Repeat the lines of the data exactly, from the first one through the one that contains "Suppose self-adjoint matrices".

::::::::

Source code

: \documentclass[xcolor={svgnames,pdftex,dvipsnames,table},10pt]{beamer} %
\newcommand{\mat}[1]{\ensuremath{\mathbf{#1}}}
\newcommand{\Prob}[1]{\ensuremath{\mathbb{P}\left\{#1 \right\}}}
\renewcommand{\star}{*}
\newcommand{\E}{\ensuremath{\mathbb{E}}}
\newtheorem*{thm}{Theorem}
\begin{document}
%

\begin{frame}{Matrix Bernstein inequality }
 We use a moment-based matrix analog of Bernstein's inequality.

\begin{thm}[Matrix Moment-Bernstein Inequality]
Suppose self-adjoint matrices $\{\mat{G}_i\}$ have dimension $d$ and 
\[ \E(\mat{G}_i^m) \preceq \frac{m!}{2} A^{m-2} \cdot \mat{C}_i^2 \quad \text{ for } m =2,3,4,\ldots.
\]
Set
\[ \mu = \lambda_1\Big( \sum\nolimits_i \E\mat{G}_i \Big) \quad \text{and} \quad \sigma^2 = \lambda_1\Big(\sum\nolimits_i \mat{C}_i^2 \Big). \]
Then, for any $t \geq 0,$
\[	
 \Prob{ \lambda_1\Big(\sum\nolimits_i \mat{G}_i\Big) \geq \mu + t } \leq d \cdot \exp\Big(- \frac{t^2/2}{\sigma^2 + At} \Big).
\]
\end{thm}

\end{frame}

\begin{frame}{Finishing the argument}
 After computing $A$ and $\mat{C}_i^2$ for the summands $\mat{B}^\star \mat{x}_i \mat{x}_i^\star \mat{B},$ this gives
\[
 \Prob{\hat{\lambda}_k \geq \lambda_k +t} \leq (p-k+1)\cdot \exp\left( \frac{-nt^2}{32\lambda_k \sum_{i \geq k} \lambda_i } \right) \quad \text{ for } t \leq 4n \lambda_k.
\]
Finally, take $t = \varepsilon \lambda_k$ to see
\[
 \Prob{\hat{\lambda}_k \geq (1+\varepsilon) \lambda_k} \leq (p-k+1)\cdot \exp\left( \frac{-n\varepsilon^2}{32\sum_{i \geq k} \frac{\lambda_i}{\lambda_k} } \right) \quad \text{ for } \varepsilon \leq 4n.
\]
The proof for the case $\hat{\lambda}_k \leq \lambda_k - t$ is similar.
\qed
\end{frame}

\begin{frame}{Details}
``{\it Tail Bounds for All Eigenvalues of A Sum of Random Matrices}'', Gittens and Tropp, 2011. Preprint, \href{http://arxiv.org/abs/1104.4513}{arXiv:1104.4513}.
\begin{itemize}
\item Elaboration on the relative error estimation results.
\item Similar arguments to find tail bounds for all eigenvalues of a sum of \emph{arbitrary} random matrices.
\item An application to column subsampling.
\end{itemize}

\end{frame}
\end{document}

::::::::

Answer for this exercise:
Source code

: \documentclass[xcolor={svgnames,pdftex,dvipsnames,table},10pt]{beamer} %
\newcommand{\mat}[1]{\ensuremath{\mathbf{#1}}}
\newcommand{\Prob}[1]{\ensuremath{\mathbb{P}\left\{#1 \right\}}}
\renewcommand{\star}{*}
\newcommand{\E}{\ensuremath{\mathbb{E}}}
\newtheorem*{thm}{Theorem}
\begin{document}
%

\begin{frame}{Matrix Bernstein inequality }
 We use a moment-based matrix analog of Bernstein's inequality.

\begin{thm}[Matrix Moment-Bernstein Inequality]
Suppose self-adjoint matrices $\{\mat{G}_i\}$ have dimension $d$ and 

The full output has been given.